Construction of Vertical Scales
Construction of a vertical scale is a complicated process which involves making decisions on test design, scaling design, scaling methodology, and scale setup. Interpretation of progress on a vertical scale depends on the resulting combination of such scaling decisions (Harris, 2007; Briggs & Weeks, 2009). Once a vertical scale is established, it needs to be maintained over different forms and time. According to Hoskens et al. (2003), a method chosen for maintaining vertical scales affects the resulting scale, and, therefore, is very important.
A measurement model that is used to place student abilities on a vertical scale is represented by item response theory (IRT; Lord, 2012; De Ayala, 2009) or the Rasch model (Rasch, 1960). This approach allows direct comparisons of assessment results based on different item sets (Berger et al., 2019). Thus, each student is supposed to work with a selected bunch of items not similar to the items taken by other students, but still his results will be comparable with theirs, as well as with his own ones from other assessment moments.
The image below shows how student results from different grades can be conceptualized by a common vertical scale. Suppose you were to calibrate data from each grade separately, but have anchor items between the three groups. A linking analysis might suggest that Grade 4 is 0.5 logits above Grade 3, and Grade 5 is 0.7 logits above Grade 4. You can think of the bell curves overlapped like you see below. A theta of 0.0 on the Grade 5 scale is equivalent to 0.7 on the Grade 4 scale, and 1.3 on the Grade 3 scale. If you have a strong linking, you can put Grade 3 and Grade 4 items/students onto the Grade 5 scale… as well as all other grades using the same approach.
Kolen and Brennan (2014) name three types of test designs aiming at collecting student response data that need to be calibrated:
- Equivalent group design. Student groups with presumably comparable ability distributions within a grade are randomly assigned to answer items related to their own or an adjacent grade;
- Common item design. Using identical items to students from adjacent grades (not requiring equivalent groups) to establish a link between two grades and to align overlapping item blocks within one grade, such as putting some Grade 5 items on the Grade 6 test, some Grade 6 items on the Grade 7 test, etc.;
- Scaling test design.
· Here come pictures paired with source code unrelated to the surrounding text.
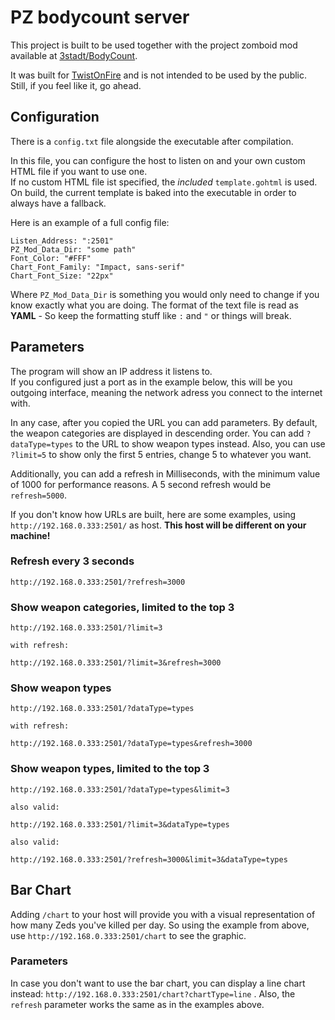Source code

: # PZ bodycount server

This project is built to be used together with the project zomboid mod available at
[3stadt/BodyCount](https://github.com/3stadt/BodyCount).

It was built for [TwistOnFire](https://www.twitch.tv/twistonfire) and is not intended to be used by the public. Still,
if you feel like it, go ahead.

## Configuration

There is a `config.txt` file alongside the executable after compilation.

In this file, you can configure the host to listen on and your own custom HTML file if you want to use one.   
If no custom HTML file ist specified, the *included* `template.gohtml` is used. On build, the current template is baked
into the executable in order to always have a fallback.

Here is an example of a full config file:

```
Listen_Address: ":2501"
PZ_Mod_Data_Dir: "some path"
Font_Color: "#FFF"
Chart_Font_Family: "Impact, sans-serif"
Chart_Font_Size: "22px"
```

Where `PZ_Mod_Data_Dir` is something you would only need to change if you know exactly what you are doing.
The format of the text file is read as **YAML** - So keep the formatting stuff like `:` and `"` or things will break.

## Parameters

The program will show an IP address it listens to.   
If you configured just a port as in the example below, this will be you outgoing interface, meaning the network adress
you connect to the internet with.

In any case, after you copied the URL you can add parameters. By default, the weapon categories are displayed in
descending order.
You can add `?dataType=types` to the URL to show weapon types instead. Also, you can use `?limit=5` to show only the
first 5 entries, change 5 to whatever you want.

Additionally, you can add a refresh in Milliseconds, with the minimum value of 1000 for performance reasons. A 5 second refresh would be `refresh=5000`.  

If you don't know how URLs are built, here are some examples, using `http://192.168.0.333:2501/` as host. **This host
will be different on your machine!**

### Refresh every 3 seconds

```
http://192.168.0.333:2501/?refresh=3000
```

### Show weapon categories, limited to the top 3

```
http://192.168.0.333:2501/?limit=3

with refresh:

http://192.168.0.333:2501/?limit=3&refresh=3000
```

### Show weapon types

```
http://192.168.0.333:2501/?dataType=types

with refresh:

http://192.168.0.333:2501/?dataType=types&refresh=3000
```

### Show weapon types, limited to the top 3

```
http://192.168.0.333:2501/?dataType=types&limit=3

also valid:

http://192.168.0.333:2501/?limit=3&dataType=types

also valid:

http://192.168.0.333:2501/?refresh=3000&limit=3&dataType=types
```

## Bar Chart

Adding `/chart` to your host will provide you with a visual representation of how many Zeds you've killed per day.
So using the example from above, use `http://192.168.0.333:2501/chart` to see the graphic.

### Parameters

In case you don't want to use the bar chart, you can display a line chart instead: `http://192.168.0.333:2501/chart?chartType=line` .
Also, the `refresh` parameter works the same as in the examples above. 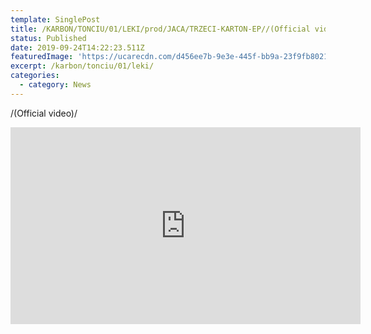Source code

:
 ```yaml
---
template: SinglePost
title: /KARBON/TONCIU/01/LEKI/prod/JACA/TRZECI-KARTON-EP//(Official video)/
status: Published
date: 2019-09-24T14:22:23.511Z
featuredImage: 'https://ucarecdn.com/d456ee7b-9e3e-445f-bb9a-23f9fb802177/'
excerpt: /karbon/tonciu/01/leki/
categories:
  - category: News
---
```

   /(Official video)/

<iframe width="560" height="315" src="https://www.youtube.com/embed/a8ZI_cJ2y8w" frameborder="0" allow="accelerometer; autoplay; encrypted-media; gyroscope; picture-in-picture" allowfullscreen></iframe>


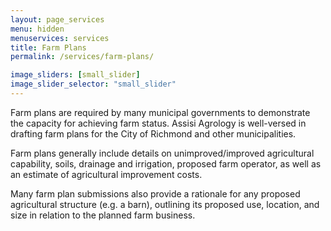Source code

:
 ```yaml
---
layout: page_services
menu: hidden
menuservices: services
title: Farm Plans
permalink: /services/farm-plans/

image_sliders: [small_slider]
image_slider_selector: "small_slider"
---
```


Farm plans are required by many municipal governments to demonstrate the capacity for achieving farm status. Assisi Agrology is well-versed in drafting farm plans for the City of Richmond and other municipalities.

Farm plans generally include details on unimproved/improved agricultural capability, soils, drainage and irrigation, proposed farm operator, as well as an estimate of agricultural improvement costs.

Many farm plan submissions also provide a rationale for any proposed agricultural structure (e.g. a barn), outlining its proposed use, location, and size in relation to the planned farm business.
This type is very similar to common item design but, in this case, common items are shared not only between adjacent grades; there is a block of items administered to all involved grades besides items related to the specific grade.
From a theoretical perspective, the most consistent design with a domain definition of growth is scaling test design. Common item design is the easiest one to implement in practice but only if administering the same items to adjacent grades is reasonable from a content perspective. Equivalent group design requires more complicated administration procedures within one school grade to ensure samples with equivalent ability distributions.
The scaling procedure can use observed scores or it can be IRT-based. The most commonly used scaling design procedures in vertical scale settings are the Hieronymus, Thurstone, and IRT scaling (Yen, 1986; Yen & Burket, 1997; Tong & Harris, 2004). An interim scale is chosen in all these three methodologies (von Davier et al., 2006).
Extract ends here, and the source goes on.